* _TASK GOAL_
Every line of the data must appear again in the answer, exactly as written.

[Source texts of formatted documents]
******************************

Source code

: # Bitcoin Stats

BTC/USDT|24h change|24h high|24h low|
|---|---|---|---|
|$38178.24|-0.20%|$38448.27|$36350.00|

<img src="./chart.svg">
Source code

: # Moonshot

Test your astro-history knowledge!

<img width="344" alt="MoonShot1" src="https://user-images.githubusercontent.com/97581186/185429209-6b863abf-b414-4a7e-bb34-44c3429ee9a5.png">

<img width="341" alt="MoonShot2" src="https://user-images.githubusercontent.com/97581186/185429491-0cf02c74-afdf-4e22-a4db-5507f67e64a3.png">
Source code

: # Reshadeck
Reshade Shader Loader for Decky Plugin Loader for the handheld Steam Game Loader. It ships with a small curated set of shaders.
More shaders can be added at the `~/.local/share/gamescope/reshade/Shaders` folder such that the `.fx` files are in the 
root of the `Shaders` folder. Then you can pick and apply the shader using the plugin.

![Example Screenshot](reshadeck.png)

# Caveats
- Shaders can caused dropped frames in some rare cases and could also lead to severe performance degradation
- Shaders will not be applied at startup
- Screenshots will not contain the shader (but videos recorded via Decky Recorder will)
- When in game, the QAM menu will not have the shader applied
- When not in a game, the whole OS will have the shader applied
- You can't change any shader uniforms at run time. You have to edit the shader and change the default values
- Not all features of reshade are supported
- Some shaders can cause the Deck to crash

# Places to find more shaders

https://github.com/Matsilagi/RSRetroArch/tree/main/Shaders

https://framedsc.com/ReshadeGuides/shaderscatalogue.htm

******************************

* _RESULT OF THIS EXERCISE_
Source code

: # Bitcoin Stats

BTC/USDT|24h change|24h high|24h low|
|---|---|---|---|
|$38178.24|-0.20%|$38448.27|$36350.00|

<img src="./chart.svg">
Source code

: # Moonshot

Test your astro-history knowledge!

<img width="344" alt="MoonShot1" src="https://user-images.githubusercontent.com/97581186/185429209-6b863abf-b414-4a7e-bb34-44c3429ee9a5.png">

<img width="341" alt="MoonShot2" src="https://user-images.githubusercontent.com/97581186/185429491-0cf02c74-afdf-4e22-a4db-5507f67e64a3.png">
Source code

: # Reshadeck
Reshade Shader Loader for Decky Plugin Loader for the handheld Steam Game Loader. It ships with a small curated set of shaders.
More shaders can be added at the `~/.local/share/gamescope/reshade/Shaders` folder such that the `.fx` files are in the 
root of the `Shaders` folder. Then you can pick and apply the shader using the plugin.

![Example Screenshot](reshadeck.png)

# Caveats
- Shaders can caused dropped frames in some rare cases and could also lead to severe performance degradation
- Shaders will not be applied at startup
- Screenshots will not contain the shader (but videos recorded via Decky Recorder will)
- When in game, the QAM menu will not have the shader applied
- When not in a game, the whole OS will have the shader applied
- You can't change any shader uniforms at run time. You have to edit the shader and change the default values
- Not all features of reshade are supported
- Some shaders can cause the Deck to crash

# Places to find more shaders

https://github.com/Matsilagi/RSRetroArch/tree/main/Shaders

https://framedsc.com/ReshadeGuides/shaderscatalogue.htm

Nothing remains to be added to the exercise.